第20章 出来ますよね。貴方達なら
「支配人自ら、案内して下さって ありがとうございます」
流暢に喋る彼は、TRIGGERのセンター 九条 天だ。若いのにしっかりとしている印象を受ける。
「いやいや。
ところで、お願いがあるんですが…今から行うリハーサル、私も見学させて貰ってもいいですかね?」
「勿論です!良ければ、ぜひ感想も聞かせて下さい」
元気な声を返してくれたのは、たしか十 龍之介。テレビで見る印象とは少し違った。画面で見るよりも…なんというか、さっぱりとした男で爽やかな雰囲気。
とにかく、今から彼らがどのような姿を見せてくれるのか 楽しみだ。
新しい音楽に触れる直前の、この期待感は堪らない。
しかし、中崎は彼らをステージには上げなかった。なんと、自分がまずはやって見せるから、それを客席から観察しておくようにと メンバーに話している。
私はその様子を、少し離れたところから見ている。なるほど、これが彼のやり方か。本当に興味深い。
「ここでキミを観てれば良いんだね」
「S席でしかも、どセンターだな。一番良い席だ」
「ステージと客席が凄く近いね」
総席数5000、1階から3階席まであるこの会場。彼らが腰掛けたのは その中でも最も良い席とされる、ステージの真ん前だ。
三人は、そこからステージを見上げる。
音楽を生業としている人間は、この世に数多 存在している。だが その中の、一体どれくらいの人間が これほど真摯に音楽に向き合っているだろうか。
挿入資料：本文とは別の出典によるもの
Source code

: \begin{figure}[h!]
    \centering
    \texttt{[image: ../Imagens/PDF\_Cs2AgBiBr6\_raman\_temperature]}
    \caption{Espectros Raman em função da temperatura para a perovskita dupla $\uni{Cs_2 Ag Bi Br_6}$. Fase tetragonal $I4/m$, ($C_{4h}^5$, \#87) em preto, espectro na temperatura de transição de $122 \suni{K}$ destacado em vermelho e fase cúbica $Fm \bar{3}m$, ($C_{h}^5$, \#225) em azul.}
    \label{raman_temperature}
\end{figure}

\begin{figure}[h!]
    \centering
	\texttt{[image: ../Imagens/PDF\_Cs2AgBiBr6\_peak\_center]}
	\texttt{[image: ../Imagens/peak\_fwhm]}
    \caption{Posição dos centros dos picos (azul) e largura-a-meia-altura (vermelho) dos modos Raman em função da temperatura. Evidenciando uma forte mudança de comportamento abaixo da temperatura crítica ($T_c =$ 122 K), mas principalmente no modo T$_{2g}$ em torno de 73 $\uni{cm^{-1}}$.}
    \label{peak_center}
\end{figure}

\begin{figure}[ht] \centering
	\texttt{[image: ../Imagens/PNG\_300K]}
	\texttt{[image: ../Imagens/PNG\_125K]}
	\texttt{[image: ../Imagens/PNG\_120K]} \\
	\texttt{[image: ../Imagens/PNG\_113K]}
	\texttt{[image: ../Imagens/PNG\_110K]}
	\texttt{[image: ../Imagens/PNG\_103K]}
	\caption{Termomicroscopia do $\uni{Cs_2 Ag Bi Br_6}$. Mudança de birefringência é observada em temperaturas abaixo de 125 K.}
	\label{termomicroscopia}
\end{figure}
これから自分達が公演を行う会場に直接触れて。さらに直に席に腰掛けて。他の誰でもない自分達の目で、ステージを見る。
実際、ここまでやるアーティストは私自身も あまりお目にかかった事がなかった。その姿勢は、まさにプロフェッショナルとしか言い表しようがない。
嬉しさのあまり 込み上げてくる笑いを、かみ殺す。
たまにこういう人種に出会えてしまうから、支配人はやはり辞められない。